En esta ocasión, cuando escuchamos la noticia, lo primero que nos vino a la cabeza fue la palabra terrorismo (narco-terrorismo o terrorismo político). Ya sé que hay países, como España que padeció el ataque de ETA cientos de veces, para los que las explosiones pueden ser algo esperado, aquí no hemos sufrido esa tensión. Se trataba de un edificio emblemático de la economía mexicana (PEMEX), por lo que el recuerdo de las Torres Gemelas de Nueva York acudió momentáneamente a nuestra memoria.

Después del miedo, vino una sensación de indefensión, de desconcierto, de vacío, de inestabilidad, de incredulidad, mucho antes que el dolor emocional. Esto nos pasó a todos los que no estuvimos en el lugar de la explosión.

Para los que la vivieron en carne propia, podemos imaginar una descarga de adrenalina mil veces más fuerte generada por el miedo y el instinto de conservación. Los sentimientos de desconcierto, vacío, inestabilidad, incredulidad, asombro, indefensión, vulnerabilidad, precedieron al dolor físico por las heridas recibidas o a la preocupación por los compañeros o las pertenencia personales.

El calvario de quienes no encontraban a sus familiares entre los muertos o heridos. La esperanza de los que querían seguir buscando entre los escombros, aun cuando los encargados decían que ya no había víctimas ahí, mientras rememoraban a los recién nacidos que sobrevivieron sepultados más de una semana en las ruinas del Hospital General del IMSS, que se derrumbó en el temblor de 1985, sólo puede comprenderlo quien ha vivido una angustia paralela.

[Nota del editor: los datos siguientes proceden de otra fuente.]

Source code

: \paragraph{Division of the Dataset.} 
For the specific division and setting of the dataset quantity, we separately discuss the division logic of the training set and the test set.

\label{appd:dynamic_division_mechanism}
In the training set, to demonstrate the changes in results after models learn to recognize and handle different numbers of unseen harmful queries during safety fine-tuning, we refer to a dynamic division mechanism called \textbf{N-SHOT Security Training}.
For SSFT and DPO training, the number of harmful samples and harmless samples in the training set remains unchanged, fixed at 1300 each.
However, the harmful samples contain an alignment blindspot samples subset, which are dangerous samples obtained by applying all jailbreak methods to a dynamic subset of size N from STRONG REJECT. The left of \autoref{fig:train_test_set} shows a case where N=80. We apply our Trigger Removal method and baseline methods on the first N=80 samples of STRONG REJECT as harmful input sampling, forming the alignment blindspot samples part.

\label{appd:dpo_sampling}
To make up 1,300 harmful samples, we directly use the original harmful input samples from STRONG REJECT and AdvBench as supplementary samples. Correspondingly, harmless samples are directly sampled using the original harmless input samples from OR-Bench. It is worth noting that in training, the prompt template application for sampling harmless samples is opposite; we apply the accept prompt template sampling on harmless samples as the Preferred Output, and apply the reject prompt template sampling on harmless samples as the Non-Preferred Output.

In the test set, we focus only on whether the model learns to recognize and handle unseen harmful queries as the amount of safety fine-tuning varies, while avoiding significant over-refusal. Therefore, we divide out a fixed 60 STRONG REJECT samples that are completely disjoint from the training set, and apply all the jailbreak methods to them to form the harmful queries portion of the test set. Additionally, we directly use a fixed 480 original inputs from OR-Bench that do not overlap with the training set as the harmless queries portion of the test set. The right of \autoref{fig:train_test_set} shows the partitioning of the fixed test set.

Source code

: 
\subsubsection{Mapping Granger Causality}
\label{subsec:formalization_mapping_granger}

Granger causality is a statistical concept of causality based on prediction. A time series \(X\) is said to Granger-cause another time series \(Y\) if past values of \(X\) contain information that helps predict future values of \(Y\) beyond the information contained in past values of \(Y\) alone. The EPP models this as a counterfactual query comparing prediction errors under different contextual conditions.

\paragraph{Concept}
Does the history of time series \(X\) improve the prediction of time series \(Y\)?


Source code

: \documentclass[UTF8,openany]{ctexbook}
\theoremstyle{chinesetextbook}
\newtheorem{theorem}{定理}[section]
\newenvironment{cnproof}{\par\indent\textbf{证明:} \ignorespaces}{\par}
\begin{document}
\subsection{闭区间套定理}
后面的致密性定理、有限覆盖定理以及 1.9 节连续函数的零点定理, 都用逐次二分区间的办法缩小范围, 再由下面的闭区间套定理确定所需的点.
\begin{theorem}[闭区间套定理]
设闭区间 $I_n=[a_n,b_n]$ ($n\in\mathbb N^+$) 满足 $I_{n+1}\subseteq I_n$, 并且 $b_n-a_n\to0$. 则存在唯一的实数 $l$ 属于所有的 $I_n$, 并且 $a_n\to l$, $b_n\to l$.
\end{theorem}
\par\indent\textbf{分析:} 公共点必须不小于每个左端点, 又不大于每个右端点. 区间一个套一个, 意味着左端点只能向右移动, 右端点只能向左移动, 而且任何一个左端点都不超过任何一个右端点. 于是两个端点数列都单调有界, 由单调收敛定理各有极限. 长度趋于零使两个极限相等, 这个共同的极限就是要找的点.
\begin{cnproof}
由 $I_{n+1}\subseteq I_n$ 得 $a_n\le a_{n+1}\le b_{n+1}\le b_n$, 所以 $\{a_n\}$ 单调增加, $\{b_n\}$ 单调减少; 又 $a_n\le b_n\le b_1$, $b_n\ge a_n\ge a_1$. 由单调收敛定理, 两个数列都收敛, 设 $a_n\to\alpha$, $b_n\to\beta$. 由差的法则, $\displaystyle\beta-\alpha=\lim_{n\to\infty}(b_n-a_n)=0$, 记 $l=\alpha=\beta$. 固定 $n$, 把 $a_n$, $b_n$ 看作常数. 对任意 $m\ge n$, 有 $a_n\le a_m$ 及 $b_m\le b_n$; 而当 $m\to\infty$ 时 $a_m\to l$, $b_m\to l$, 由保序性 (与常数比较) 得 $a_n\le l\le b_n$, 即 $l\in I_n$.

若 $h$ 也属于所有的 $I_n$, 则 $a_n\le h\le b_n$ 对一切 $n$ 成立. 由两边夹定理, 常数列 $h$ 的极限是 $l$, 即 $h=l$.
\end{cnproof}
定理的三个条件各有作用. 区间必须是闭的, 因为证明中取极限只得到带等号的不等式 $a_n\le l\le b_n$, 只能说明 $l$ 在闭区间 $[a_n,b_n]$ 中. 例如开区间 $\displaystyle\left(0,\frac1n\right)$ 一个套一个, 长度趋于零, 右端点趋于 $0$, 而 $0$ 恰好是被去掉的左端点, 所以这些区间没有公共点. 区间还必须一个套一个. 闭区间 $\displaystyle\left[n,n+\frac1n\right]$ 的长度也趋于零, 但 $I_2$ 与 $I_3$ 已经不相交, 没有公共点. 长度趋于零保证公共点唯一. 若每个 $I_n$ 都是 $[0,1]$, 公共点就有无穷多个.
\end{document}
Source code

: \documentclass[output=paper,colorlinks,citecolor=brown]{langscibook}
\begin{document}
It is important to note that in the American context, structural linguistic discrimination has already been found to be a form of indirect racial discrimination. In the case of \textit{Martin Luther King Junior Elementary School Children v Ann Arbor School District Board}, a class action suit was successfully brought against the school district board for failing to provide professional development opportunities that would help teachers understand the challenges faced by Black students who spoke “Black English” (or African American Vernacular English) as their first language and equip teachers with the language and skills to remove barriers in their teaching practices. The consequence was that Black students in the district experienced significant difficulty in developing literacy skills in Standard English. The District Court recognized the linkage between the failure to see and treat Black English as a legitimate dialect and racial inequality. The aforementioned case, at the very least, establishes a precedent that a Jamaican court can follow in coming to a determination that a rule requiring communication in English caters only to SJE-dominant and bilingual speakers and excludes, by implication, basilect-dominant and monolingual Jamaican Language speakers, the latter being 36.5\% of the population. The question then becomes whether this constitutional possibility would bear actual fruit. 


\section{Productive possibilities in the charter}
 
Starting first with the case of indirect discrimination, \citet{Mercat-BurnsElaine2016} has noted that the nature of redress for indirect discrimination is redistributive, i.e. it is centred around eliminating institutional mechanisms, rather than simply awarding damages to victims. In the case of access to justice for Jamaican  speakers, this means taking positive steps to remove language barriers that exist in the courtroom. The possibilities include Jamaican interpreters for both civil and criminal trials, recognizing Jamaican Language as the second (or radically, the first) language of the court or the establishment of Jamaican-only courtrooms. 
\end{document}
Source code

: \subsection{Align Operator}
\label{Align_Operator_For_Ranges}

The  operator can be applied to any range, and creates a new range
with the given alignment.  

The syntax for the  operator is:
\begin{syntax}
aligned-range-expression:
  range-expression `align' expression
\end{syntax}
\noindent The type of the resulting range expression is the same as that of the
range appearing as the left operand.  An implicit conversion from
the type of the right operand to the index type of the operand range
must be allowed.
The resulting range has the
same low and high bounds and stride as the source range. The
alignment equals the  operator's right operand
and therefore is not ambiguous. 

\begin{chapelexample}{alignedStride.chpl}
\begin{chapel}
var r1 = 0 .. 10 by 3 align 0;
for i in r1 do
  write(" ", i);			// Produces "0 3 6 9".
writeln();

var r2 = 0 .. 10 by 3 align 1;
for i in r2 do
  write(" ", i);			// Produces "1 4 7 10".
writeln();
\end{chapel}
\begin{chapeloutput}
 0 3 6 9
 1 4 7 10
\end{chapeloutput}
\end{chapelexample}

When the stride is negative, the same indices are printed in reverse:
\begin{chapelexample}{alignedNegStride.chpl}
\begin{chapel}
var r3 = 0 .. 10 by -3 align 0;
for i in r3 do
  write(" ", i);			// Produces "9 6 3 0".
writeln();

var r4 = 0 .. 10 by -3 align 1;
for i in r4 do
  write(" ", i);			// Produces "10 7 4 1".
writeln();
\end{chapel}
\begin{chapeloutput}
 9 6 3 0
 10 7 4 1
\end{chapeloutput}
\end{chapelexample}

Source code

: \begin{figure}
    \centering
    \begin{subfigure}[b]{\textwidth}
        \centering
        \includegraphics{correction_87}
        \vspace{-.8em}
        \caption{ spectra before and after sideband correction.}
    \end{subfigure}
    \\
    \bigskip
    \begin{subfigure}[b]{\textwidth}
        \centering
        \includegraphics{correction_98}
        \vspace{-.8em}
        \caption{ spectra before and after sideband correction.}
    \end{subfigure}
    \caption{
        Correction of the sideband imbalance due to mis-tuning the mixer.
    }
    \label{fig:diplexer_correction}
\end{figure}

Pasados los días dijeron que había sido una explosión de gas, lo cual es inquietante, aunque menos que la palabra terrorismo. Hablamos de descuido, de negligencia…¿y de qué más? Los que no formamos parte de ese entorno, estamos más tranquilos, no así los que laboran en ese edificio o en los edificios contiguos de la misma empresa, ellos traen el miedo circulando en la sangre.

Es conveniente que busquen ayuda profesional, que puede ser psiquiátrica, psicológica o tanatológica, y que pongan especial cuidado en no caer en manos de charlatanes. Nosotros les enviamos un abrazo solidario con un pensamiento firme, lleno de energía positiva, de que van a encontrar la luz en su camino.

Todos podemos reflexionar, una vez más, que la Muerte, nuestra compañera día y noche desde que nacimos, puede estar a la vuelta de la esquina, y por ello, poner en orden nuestras vidas, no sólo papeles o documentos, si no cerrar círculos emocionales, priorizar lo relevante, lo trascendente, lo valioso, sobre lo material y efímero.

Renovemos la fe en nosotros mismos y sigamos nuestro camino eliminando basura emocional y viviendo en el Amor.